BEGIN DATASET CONTENT

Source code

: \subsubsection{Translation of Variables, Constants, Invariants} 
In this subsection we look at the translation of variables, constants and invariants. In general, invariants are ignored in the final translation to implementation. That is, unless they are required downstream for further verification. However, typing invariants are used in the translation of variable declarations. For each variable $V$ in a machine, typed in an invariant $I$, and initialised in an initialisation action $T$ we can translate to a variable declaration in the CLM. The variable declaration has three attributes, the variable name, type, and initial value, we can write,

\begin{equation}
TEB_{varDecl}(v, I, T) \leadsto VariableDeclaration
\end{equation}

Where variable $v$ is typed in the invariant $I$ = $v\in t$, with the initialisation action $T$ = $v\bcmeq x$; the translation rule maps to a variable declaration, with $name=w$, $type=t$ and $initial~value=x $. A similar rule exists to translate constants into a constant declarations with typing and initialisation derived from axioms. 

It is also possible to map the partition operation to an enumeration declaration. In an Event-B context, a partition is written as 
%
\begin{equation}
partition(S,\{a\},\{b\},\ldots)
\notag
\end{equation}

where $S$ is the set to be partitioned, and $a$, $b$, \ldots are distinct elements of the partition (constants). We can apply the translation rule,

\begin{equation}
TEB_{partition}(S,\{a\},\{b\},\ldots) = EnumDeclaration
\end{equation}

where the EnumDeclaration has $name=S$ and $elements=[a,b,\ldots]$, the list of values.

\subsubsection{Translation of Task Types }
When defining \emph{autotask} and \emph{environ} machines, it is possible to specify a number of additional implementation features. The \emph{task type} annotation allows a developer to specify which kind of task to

END DATASET CONTENT
BEGIN DATASET CONTENT

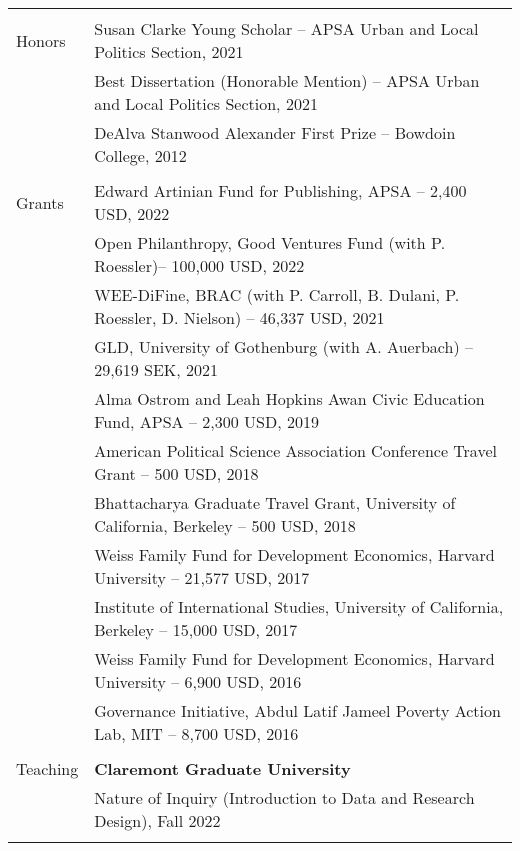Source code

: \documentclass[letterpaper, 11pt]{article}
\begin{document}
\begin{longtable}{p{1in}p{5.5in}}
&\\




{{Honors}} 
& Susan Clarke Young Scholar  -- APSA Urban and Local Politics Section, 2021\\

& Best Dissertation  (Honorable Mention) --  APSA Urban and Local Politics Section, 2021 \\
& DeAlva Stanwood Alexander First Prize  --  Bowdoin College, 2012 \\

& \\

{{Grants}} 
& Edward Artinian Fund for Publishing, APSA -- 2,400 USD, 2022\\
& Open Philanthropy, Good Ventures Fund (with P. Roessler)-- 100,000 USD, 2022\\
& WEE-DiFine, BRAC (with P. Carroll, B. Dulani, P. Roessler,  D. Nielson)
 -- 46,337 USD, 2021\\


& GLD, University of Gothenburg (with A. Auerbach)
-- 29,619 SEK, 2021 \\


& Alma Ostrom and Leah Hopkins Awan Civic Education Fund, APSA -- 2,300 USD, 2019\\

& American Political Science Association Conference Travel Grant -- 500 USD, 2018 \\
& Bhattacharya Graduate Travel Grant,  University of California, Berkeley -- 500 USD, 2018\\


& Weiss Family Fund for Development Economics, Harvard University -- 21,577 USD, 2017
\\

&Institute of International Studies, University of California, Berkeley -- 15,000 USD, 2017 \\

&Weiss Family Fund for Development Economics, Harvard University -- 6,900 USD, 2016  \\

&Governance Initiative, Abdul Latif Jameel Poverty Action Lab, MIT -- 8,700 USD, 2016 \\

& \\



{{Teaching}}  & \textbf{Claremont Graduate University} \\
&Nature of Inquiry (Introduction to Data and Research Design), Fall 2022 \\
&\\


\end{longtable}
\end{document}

END DATASET CONTENT

▶ _ASSIGNMENT_: Reproduce the lines above, beginning at the line with "where the EnumDeclaration" and stopping after the line with "kind of task to", exactly as they are.

▶ _ANSWER FOR THE TASK_:
where the EnumDeclaration has $name=S$ and $elements=[a,b,\ldots]$, the list of values.

\subsubsection{Translation of Task Types }
When defining \emph{autotask} and \emph{environ} machines, it is possible to specify a number of additional implementation features. The \emph{task type} annotation allows a developer to specify which kind of task to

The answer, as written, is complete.